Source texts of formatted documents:
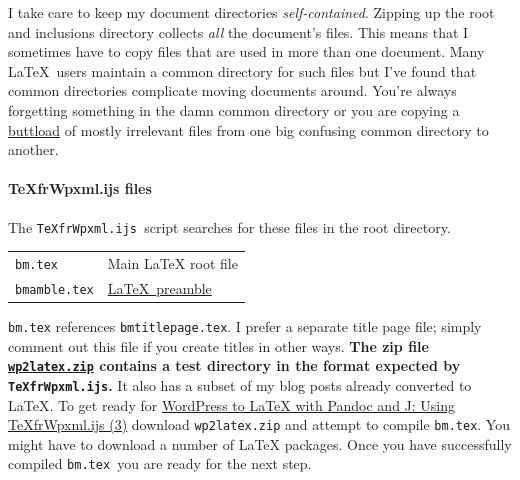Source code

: I take care to keep my document directories \emph{self-contained}.
Zipping up the root and inclusions directory collects \emph{all} the
document's files. This means that I sometimes have to copy files that
are used in more than one document. Many \LaTeX\ users maintain a common
directory for such files but I've found that common directories
complicate moving documents around. You're always forgetting something
in the damn common directory or you are copying a
\href{http://www.urbandictionary.com/define.php?term=buttload}{buttload}
of mostly irrelevant files from one big confusing common directory to
another.

\paragraph{TeXfrWpxml.ijs files}

The \texttt{TeXfrWpxml.ijs~}script searches for these files in the root
directory.

\begin{center}
\begin{tabular}{lp{}} 
   \texttt{bm.tex}         & Main LaTeX root file  \\ 
   \texttt{bmamble.tex}    & \href{http://www.charlietanksley.net/philtex/my-idosyncratic-latex-preamble/}{\LaTeX\
preamble}            \\ 
\end{tabular}
\end{center}

\noindent\texttt{bm.tex} references \texttt{bmtitlepage.tex}. I prefer a separate
title page file; simply comment out this file if you create titles in
other ways. \textbf{The zip file
\href{http://www.box.com/s/nioua15kpdod5lvruaxe}{\texttt{wp2latex.zip}}
contains a test directory in the format expected by
\texttt{TeXfrWpxml.ijs}.} It also has a subset of my blog posts already
converted to \LaTeX. To get ready for
\href{http://bakerjd99.wordpress.com/2012/02/25/wordpress-to-latex-with-pandoc-and-j-using-texfrwpxml-ijs-part-3/}{WordPress
to LaTeX with Pandoc and J: Using TeXfrWpxml.ijs (3)} download
\texttt{wp2latex.zip} and attempt to compile \texttt{bm.tex}. You might
have to download a number of LaTeX packages. Once you have successfully
compiled \texttt{bm.tex~}you are ready for the next step.




%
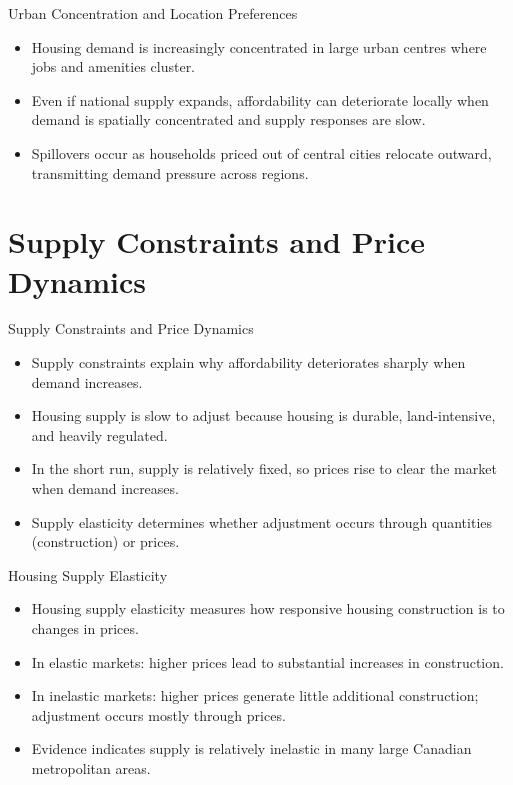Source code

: \documentclass[aspectratio=169]{beamer}
\begin{document}
\begin{frame}{Urban Concentration and Location Preferences}
\transfade
\begin{itemize}
  \item Housing demand is increasingly concentrated in large urban centres where jobs and amenities cluster.
  \item Even if national supply expands, affordability can deteriorate locally when demand is spatially concentrated and supply responses are slow.
  \item Spillovers occur as households priced out of central cities relocate outward, transmitting demand pressure across regions.
\end{itemize}
\end{frame}

\section{Supply Constraints and Price Dynamics}

\begin{frame}{Supply Constraints and Price Dynamics}
\transfade
\begin{itemize}
  \item Supply constraints explain why affordability deteriorates sharply when demand increases.
  \item Housing supply is slow to adjust because housing is durable, land-intensive, and heavily regulated.
  \item In the short run, supply is relatively fixed, so prices rise to clear the market when demand increases.
  \item Supply elasticity determines whether adjustment occurs through quantities (construction) or prices.
\end{itemize}
\end{frame}

\begin{frame}{Housing Supply Elasticity}
\transfade
\begin{itemize}
  \item Housing supply elasticity measures how responsive housing construction is to changes in prices.
  \item In elastic markets: higher prices lead to substantial increases in construction.
  \item In inelastic markets: higher prices generate little additional construction; adjustment occurs mostly through prices.
  \item Evidence indicates supply is relatively inelastic in many large Canadian metropolitan areas.
\end{itemize}
\end{frame}
\end{document}
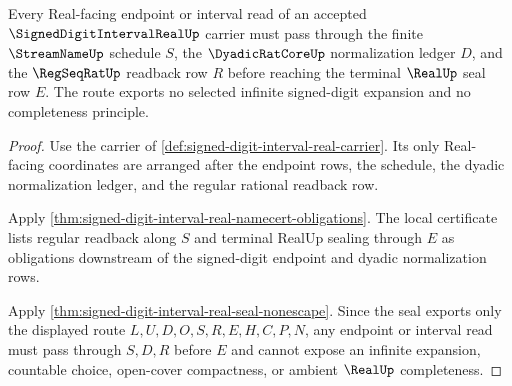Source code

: \begin{theorem}
\label{thm:signed-digit-interval-real-regseqrat-seal}
Every Real-facing endpoint or interval read of an accepted $\SignedDigitIntervalRealUp$ carrier must pass through the finite $\StreamNameUp$ schedule $S$, the $\DyadicRatCoreUp$ normalization ledger $D$, and the $\RegSeqRatUp$ readback row $R$ before reaching the terminal $\RealUp$ seal row $E$. The route exports no selected infinite signed-digit expansion and no completeness principle.
\end{theorem}
\begin{proof}
Use the carrier of \autoref{def:signed-digit-interval-real-carrier}. Its only Real-facing coordinates are arranged after the endpoint rows, the schedule, the dyadic normalization ledger, and the regular rational readback row.

Apply \autoref{thm:signed-digit-interval-real-namecert-obligations}. The local certificate lists regular readback along $S$ and terminal RealUp sealing through $E$ as obligations downstream of the signed-digit endpoint and dyadic normalization rows.

Apply \autoref{thm:signed-digit-interval-real-seal-nonescape}. Since the seal exports only the displayed route $L,U,D,O,S,R,E,H,C,P,N$, any endpoint or interval read must pass through $S,D,R$ before $E$ and cannot expose an infinite expansion, countable choice, open-cover compactness, or ambient $\RealUp$ completeness.
\end{proof}


\begin{closurestatus}{\SignedDigitIntervalRealUp}
  \theoryclosure{\seedClosure}
  \formalstatus{\unformalizedV}
\end{closurestatus}
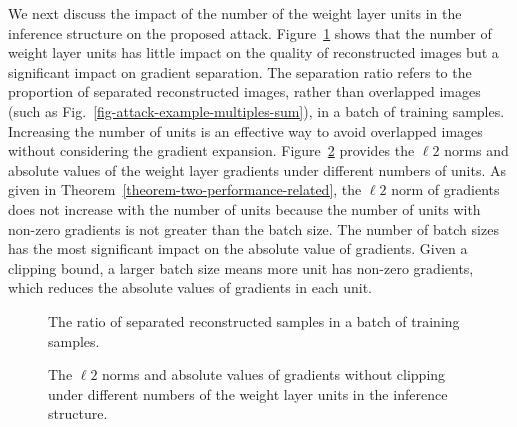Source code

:\documentclass[lettersize,journal]{IEEEtran}
\begin{document}
We next discuss the impact of the number of the weight layer units in the inference structure on the proposed attack. Figure~\ref{fig-evaluation-performance-bin-num} shows that the number of weight layer units has little impact on the quality of reconstructed images but a significant impact on gradient separation. The separation ratio refers to the proportion of separated reconstructed images, rather than overlapped images (such as Fig.~\ref{fig-attack-example-multiples-sum}), in a batch of training samples. Increasing the number of units is an effective way to avoid overlapped images without considering the gradient expansion. Figure~\ref{fig-evaluation-performance-bin-num-norm} provides the $\ell2$ norms and absolute values of the weight layer gradients under different numbers of units. As given in Theorem~\ref{theorem-two-performance-related}, the $\ell2$ norm of gradients does not increase with the number of units because the number of units with non-zero gradients is not greater than the batch size. The number of batch sizes has the most significant impact on the absolute value of gradients. Given a clipping bound, a larger batch size means more unit has non-zero gradients, which reduces the absolute values of gradients in each unit.

\begin{figure}
\centering
{}\hspace{-0.1in}
\caption{The ratio of separated reconstructed samples in a batch of training samples.}
\label{fig-evaluation-performance-bin-num}
\end{figure}

\begin{figure}
\centering
{}\hspace{-0.1in}
\caption{The $\ell2$ norms and absolute values of gradients without clipping under different numbers of the weight layer units in the inference structure.}
\label{fig-evaluation-performance-bin-num-norm}
\end{figure}
\end{document}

Work to complete:
The lines to copy are those above that contain "http".

Reply:
\href{http://www.urbandictionary.com/define.php?term=buttload}{buttload}
   \texttt{bmamble.tex}    & \href{http://www.charlietanksley.net/philtex/my-idosyncratic-latex-preamble/}{\LaTeX\
\href{http://www.box.com/s/nioua15kpdod5lvruaxe}{\texttt{wp2latex.zip}}
\href{http://bakerjd99.wordpress.com/2012/02/25/wordpress-to-latex-with-pandoc-and-j-using-texfrwpxml-ijs-part-3/}{WordPress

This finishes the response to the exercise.